Convexification of classes of mixed-integer sets with L-natural-convexity

  • Kim Yu, speaker, Université de Montréal
  • Simge Kucukyavuz, Northwestern University

L-natural-convex functions encompass a large class of nonlinear functions over general integer domains and arise in a wide range of real-world applications. We explore the minimization of L-natural-convex functions, of multiple L-natural-convex functions with common variables, and of a mixed-integer extension of L-natural-convex functions—functions defined over a mixed-integer domain with properties that resemble L-natural- convexity. For each of these families of minimization problems, we propose valid linear inequalities and provide convex hull descriptions for the corresponding epigraphs. For all classes of proposed inequalities, we discuss their facet conditions, develop exact separation methods, and analyze the complexity of the separation problem.

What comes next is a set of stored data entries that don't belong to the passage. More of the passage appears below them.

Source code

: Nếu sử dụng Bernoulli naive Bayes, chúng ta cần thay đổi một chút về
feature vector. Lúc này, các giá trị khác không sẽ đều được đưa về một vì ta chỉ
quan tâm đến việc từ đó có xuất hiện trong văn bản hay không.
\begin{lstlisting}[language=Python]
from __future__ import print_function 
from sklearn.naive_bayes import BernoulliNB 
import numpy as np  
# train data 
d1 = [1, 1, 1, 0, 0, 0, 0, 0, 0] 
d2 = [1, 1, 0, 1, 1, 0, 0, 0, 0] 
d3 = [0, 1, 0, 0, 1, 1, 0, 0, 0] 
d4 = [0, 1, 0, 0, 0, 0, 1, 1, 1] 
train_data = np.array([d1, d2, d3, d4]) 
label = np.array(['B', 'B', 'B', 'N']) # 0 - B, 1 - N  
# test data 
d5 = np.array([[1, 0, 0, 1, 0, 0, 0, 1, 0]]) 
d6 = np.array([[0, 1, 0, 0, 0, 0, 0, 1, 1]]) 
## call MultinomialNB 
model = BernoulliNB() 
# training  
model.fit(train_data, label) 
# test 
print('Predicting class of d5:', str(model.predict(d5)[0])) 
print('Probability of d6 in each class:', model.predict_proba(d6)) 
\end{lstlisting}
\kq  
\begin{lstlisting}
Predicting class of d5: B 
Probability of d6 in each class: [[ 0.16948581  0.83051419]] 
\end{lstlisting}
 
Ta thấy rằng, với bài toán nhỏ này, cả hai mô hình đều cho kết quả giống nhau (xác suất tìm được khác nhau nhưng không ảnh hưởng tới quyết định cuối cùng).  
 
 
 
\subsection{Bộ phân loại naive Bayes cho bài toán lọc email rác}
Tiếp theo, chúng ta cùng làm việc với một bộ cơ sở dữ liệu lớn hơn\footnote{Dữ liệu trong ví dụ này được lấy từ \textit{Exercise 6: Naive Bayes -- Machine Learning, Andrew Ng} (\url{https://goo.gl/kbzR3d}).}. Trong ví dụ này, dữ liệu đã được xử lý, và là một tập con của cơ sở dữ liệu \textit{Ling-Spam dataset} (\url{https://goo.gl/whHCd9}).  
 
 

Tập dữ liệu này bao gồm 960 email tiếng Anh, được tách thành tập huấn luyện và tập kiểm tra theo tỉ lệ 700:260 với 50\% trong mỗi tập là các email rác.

We discover hidden L-natural-convexity in well-known mixed-integer structures in the integer programming literature, namely the (general integer) mixing set and the continuous mixing set. We show that our findings subsume the existing polyhedral results for these sets and establish new results for the multi-capacity variant of the continuous mixing set.

16:45 - 17:10

A constrained nonlinear least-squares algorithm for electricity demand forecasting

  • Pierre Borie, speaker, Student
  • Fabian Bastin, Université de Montréal
  • Alain Marcotte, Hydro-Quebec
  • Stéphane Dellacherie, Hydro-Québec

We present an algorithm for calibrating parameters of a short-term electricity demand forecasting model in Québec. The calibration problem is formulated as nonlinear least-squares optimization subject to mixed constraints. Nonlinear constraints are handled via an augmented Lagrangian reformulation of the objective while linear feasibility is maintained by gradient projection. We exploit the least-squares structure through a structured Hessian approximation. Implemented in Julia, numerical experiments demonstrate the method's efficiency and accuracy.